** Opening Available data block **

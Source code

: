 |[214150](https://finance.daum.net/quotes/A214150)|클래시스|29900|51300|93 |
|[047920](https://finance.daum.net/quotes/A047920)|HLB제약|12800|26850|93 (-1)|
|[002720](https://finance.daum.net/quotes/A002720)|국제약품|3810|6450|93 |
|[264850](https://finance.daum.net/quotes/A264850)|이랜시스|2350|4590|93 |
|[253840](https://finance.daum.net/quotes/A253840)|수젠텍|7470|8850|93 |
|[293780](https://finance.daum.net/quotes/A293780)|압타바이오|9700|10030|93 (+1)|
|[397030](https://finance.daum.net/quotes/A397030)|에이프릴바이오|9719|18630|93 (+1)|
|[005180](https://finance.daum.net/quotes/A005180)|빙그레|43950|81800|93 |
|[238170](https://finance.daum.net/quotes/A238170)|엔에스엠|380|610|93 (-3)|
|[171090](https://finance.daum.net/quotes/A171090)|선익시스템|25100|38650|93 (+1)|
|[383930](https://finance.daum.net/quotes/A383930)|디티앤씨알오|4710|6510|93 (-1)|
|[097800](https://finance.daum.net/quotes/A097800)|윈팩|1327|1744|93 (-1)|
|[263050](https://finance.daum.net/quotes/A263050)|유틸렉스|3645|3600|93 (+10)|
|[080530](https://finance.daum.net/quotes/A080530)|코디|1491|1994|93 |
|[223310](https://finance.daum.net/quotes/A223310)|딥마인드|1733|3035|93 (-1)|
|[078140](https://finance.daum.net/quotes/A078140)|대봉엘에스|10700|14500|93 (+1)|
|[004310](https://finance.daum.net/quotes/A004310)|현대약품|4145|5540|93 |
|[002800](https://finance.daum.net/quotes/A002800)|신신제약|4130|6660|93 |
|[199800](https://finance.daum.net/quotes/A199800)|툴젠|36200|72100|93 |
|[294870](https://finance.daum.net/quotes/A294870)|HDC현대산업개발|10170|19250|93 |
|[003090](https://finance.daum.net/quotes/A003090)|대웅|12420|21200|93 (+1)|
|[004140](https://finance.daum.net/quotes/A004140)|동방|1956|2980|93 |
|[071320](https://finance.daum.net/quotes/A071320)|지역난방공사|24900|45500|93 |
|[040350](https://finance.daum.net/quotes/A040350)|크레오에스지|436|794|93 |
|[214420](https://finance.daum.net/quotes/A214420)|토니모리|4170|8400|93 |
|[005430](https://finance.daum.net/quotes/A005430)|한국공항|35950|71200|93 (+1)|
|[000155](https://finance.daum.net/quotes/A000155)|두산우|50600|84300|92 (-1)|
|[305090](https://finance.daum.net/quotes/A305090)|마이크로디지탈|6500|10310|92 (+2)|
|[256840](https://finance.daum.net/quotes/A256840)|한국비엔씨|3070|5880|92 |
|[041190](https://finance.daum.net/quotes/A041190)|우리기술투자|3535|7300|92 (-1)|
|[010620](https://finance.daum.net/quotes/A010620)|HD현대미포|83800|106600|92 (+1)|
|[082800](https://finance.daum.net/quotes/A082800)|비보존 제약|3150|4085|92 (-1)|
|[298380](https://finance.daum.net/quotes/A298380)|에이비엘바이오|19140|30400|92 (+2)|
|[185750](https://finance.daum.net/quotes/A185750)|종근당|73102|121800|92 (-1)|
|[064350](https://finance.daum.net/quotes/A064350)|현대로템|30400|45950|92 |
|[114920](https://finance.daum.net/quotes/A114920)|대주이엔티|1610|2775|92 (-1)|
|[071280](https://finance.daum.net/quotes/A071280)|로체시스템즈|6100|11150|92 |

** Closing Available data block **

Output the whole listing again, keeping every line identical.

_Solved exercise_.
Source code

: |[214150](https://finance.daum.net/quotes/A214150)|클래시스|29900|51300|93 |
|[047920](https://finance.daum.net/quotes/A047920)|HLB제약|12800|26850|93 (-1)|
|[002720](https://finance.daum.net/quotes/A002720)|국제약품|3810|6450|93 |
|[264850](https://finance.daum.net/quotes/A264850)|이랜시스|2350|4590|93 |
|[253840](https://finance.daum.net/quotes/A253840)|수젠텍|7470|8850|93 |
|[293780](https://finance.daum.net/quotes/A293780)|압타바이오|9700|10030|93 (+1)|
|[397030](https://finance.daum.net/quotes/A397030)|에이프릴바이오|9719|18630|93 (+1)|
|[005180](https://finance.daum.net/quotes/A005180)|빙그레|43950|81800|93 |
|[238170](https://finance.daum.net/quotes/A238170)|엔에스엠|380|610|93 (-3)|
|[171090](https://finance.daum.net/quotes/A171090)|선익시스템|25100|38650|93 (+1)|
|[383930](https://finance.daum.net/quotes/A383930)|디티앤씨알오|4710|6510|93 (-1)|
|[097800](https://finance.daum.net/quotes/A097800)|윈팩|1327|1744|93 (-1)|
|[263050](https://finance.daum.net/quotes/A263050)|유틸렉스|3645|3600|93 (+10)|
|[080530](https://finance.daum.net/quotes/A080530)|코디|1491|1994|93 |
|[223310](https://finance.daum.net/quotes/A223310)|딥마인드|1733|3035|93 (-1)|
|[078140](https://finance.daum.net/quotes/A078140)|대봉엘에스|10700|14500|93 (+1)|
|[004310](https://finance.daum.net/quotes/A004310)|현대약품|4145|5540|93 |
|[002800](https://finance.daum.net/quotes/A002800)|신신제약|4130|6660|93 |
|[199800](https://finance.daum.net/quotes/A199800)|툴젠|36200|72100|93 |
|[294870](https://finance.daum.net/quotes/A294870)|HDC현대산업개발|10170|19250|93 |
|[003090](https://finance.daum.net/quotes/A003090)|대웅|12420|21200|93 (+1)|
|[004140](https://finance.daum.net/quotes/A004140)|동방|1956|2980|93 |
|[071320](https://finance.daum.net/quotes/A071320)|지역난방공사|24900|45500|93 |
|[040350](https://finance.daum.net/quotes/A040350)|크레오에스지|436|794|93 |
|[214420](https://finance.daum.net/quotes/A214420)|토니모리|4170|8400|93 |
|[005430](https://finance.daum.net/quotes/A005430)|한국공항|35950|71200|93 (+1)|
|[000155](https://finance.daum.net/quotes/A000155)|두산우|50600|84300|92 (-1)|
|[305090](https://finance.daum.net/quotes/A305090)|마이크로디지탈|6500|10310|92 (+2)|
|[256840](https://finance.daum.net/quotes/A256840)|한국비엔씨|3070|5880|92 |
|[041190](https://finance.daum.net/quotes/A041190)|우리기술투자|3535|7300|92 (-1)|
|[010620](https://finance.daum.net/quotes/A010620)|HD현대미포|83800|106600|92 (+1)|
|[082800](https://finance.daum.net/quotes/A082800)|비보존 제약|3150|4085|92 (-1)|
|[298380](https://finance.daum.net/quotes/A298380)|에이비엘바이오|19140|30400|92 (+2)|
|[185750](https://finance.daum.net/quotes/A185750)|종근당|73102|121800|92 (-1)|
|[064350](https://finance.daum.net/quotes/A064350)|현대로템|30400|45950|92 |
|[114920](https://finance.daum.net/quotes/A114920)|대주이엔티|1610|2775|92 (-1)|
|[071280](https://finance.daum.net/quotes/A071280)|로체시스템즈|6100|11150|92 |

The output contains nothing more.